Whiti Hereaka as Kurangaituku, her muse and main character (Photo: Tabitha Arthur)

BooksMay 11, 2022

Yahoo! Whiti Hereaka wins the 2022 Jann Medlicott Acorn Prize for Fiction

Photograph of woman wearing magnificent costume of white feathers and grey gauze. Dramatic makeup.
Whiti Hereaka as Kurangaituku, her muse and main character (Photo: Tabitha Arthur)

Books editor Catherine Woulfe on the Ockham New Zealand Book Awards, which were presented at a ceremony in Tāmaki Makaurau moments ago.

All bow down to the birdwoman and her magnificent story – Whiti Hereaka’s Kurangaituku (Huia Publishers) has won the richest and most prestigious prize in New Zealand fiction, and rightfully so. 

Two covers of the same book, one light and one dark, both featuring sparse illustrations of a spooky-looking woman and birds
The book has two covers and can be read from either side; we recommend starting with the light (Images: Supplied)

When the finalists for the Jann Medlicott Acorn Prize for Fiction were announced we said:

If the judges are out to recognise innovation, audacity, brilliance, give the Acorn to Whiti Hereaka for this book she spent 10 years building …

[The] story belongs to Kurangaituku, the bird-woman, the monstrous kōtuku, known for being bested by wily young warrior Hatupatu. She has a different version of the story. Terrible, vulnerable, lusty, a weaver, I adored her and remain in awe of her. Kura knows it, too. In sharing her story she is “making her nest in your brain”, she says. “I will lurk in the shadows of your mind.” The designers at Huia have gone for elegant long em dashes and as I read I started to feel they were Kura’s kōtuku feet, stalking alongside me. 
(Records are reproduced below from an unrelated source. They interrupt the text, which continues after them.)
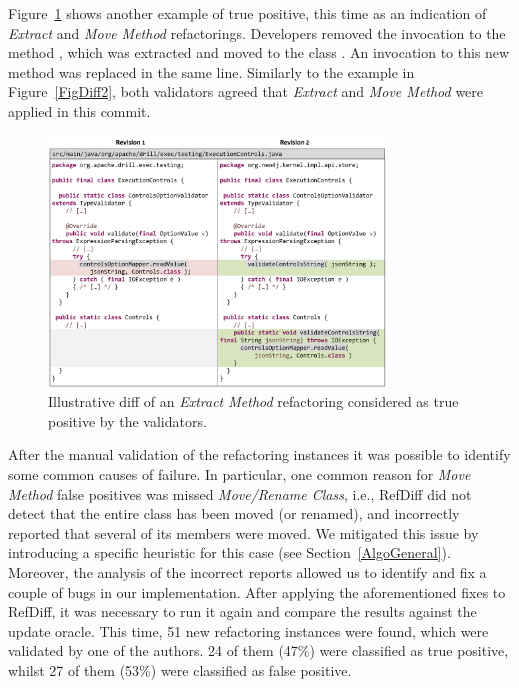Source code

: Figure~\ref{FigDiff3} shows another example of true positive, this time as an indication of \emph{Extract} and \emph{Move Method} refactorings. Developers removed the invocation to the method , which was extracted and moved to the class . An invocation to this new method  was replaced in the same line. Similarly to the example in Figure~\ref{FigDiff2}, both validators agreed that \emph{Extract} and \emph{Move Method} were applied in this commit.

\begin{figure}[htb]
\centering
\includegraphics[width=0.8\textwidth]{img/diff3.pdf}
\caption{Illustrative diff of an \emph{Extract Method} refactoring considered as true positive by the validators.}
\label{FigDiff3}
\end{figure}

After the manual validation of the refactoring instances it was possible to identify some common causes of failure.
In particular, one common reason for \emph{Move Method} false positives was missed \emph{Move/Rename Class}, i.e., RefDiff did not detect that the entire class has been moved (or renamed), and incorrectly reported that several of its members were moved.
We mitigated this issue by introducing a specific heuristic for this case (see Section~\ref{AlgoGeneral}).
Moreover, the analysis of the incorrect reports allowed us to identify and fix a couple of bugs in our implementation.
After applying the aforementioned fixes to RefDiff, it was necessary to run it again and compare the results against the update oracle. This time, 51 new refactoring instances were found, which were  validated by one of the authors. 24 of them (47\%) were classified as true positive, whilst 27 of them (53\%) were classified as false positive.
Photograph of a woman dressed magnificently in white-feathered wings and dramatic makeup.
Birdwoman Whiti Hereaka (Photo: Tabitha Arthur)

We also published a reverent review by essa may ranapiri, who wrote of the way Kura mirrors and speaks to them as takatāpui. Reading Kurangaituku “felt like coming home”, they wrote. “In a way all of us queer wāhine, wāhine takatāpui, have felt some form of shelter under the feathered arms of this bird-woman, who is ready to kill for us if need be.”

Sixty grand will be winging its way to Whiti’s bank account any day now. Caw! 

The other novel we liked heaps, the scarily clever and funny Greta & Valdin by Rebecca K Reilly (Ngāti Hine, Ngāti Wai) (Te Herenga Waka University Press) won the Crystal Arts Trust Best First Book Award in the category, and with it $2500. You should absolutely buy this book if you just need a break from the shitness for a bit.

The Mary and Peter Biggs Award for Poetry $10,000

Joanna Preston wins for Tumble (Otago University Press). Back in March, our poetry editor Chris Tse wrote: “based on gut feeling (which is how I bluff my way to winning Oscar prediction contests every year) I think it’s Tumble for the win.”

He’s now frantically busy over at the Brisbane Writers Festival but sent us this snippet: 

“A really well-crafted poem is like a precious stone that you can slip into your pocket to reach for when you need reassurance or to connect with something beyond time and space. Joanna Preston’s rich and rewarding collection Tumble is a basket of precious stones, each a representation of the steps and missteps taken through life. Tackling the world around us with hungry eyes, a full heart and sparkling feminist streak, Preston’s collection is one many readers will keep returning to as they accumulate their own stories.” 

Photo of a short-haired woman against camellia bushes, looking up as if startled. Cover of her poetry collection featuring illustration of a woman toppling off a cliff.
Joanna Preston is a Canterbury poet, editor and writing tutor (Photo: Supplied)

The Crystal Arts Trust Best First Book Award for poetry went to Whai by Nicole Titihuia Hawkins (Ngāti Kahungunu ki te Wairoa, Ngāti Pāhauwera) (We are Babies Press). Congratulations! 

The Booksellers Aotearoa New Zealand Award for Illustrated Non-Fiction $10,000

Onwards we press, to the land of pretty pictures and stylish coffee-tablers. And the first big surprise: this award went to Claire Regnault for Dressed: Fashionable Dress in Aotearoa New Zealand 1840 to 1910 (Te Papa Press). 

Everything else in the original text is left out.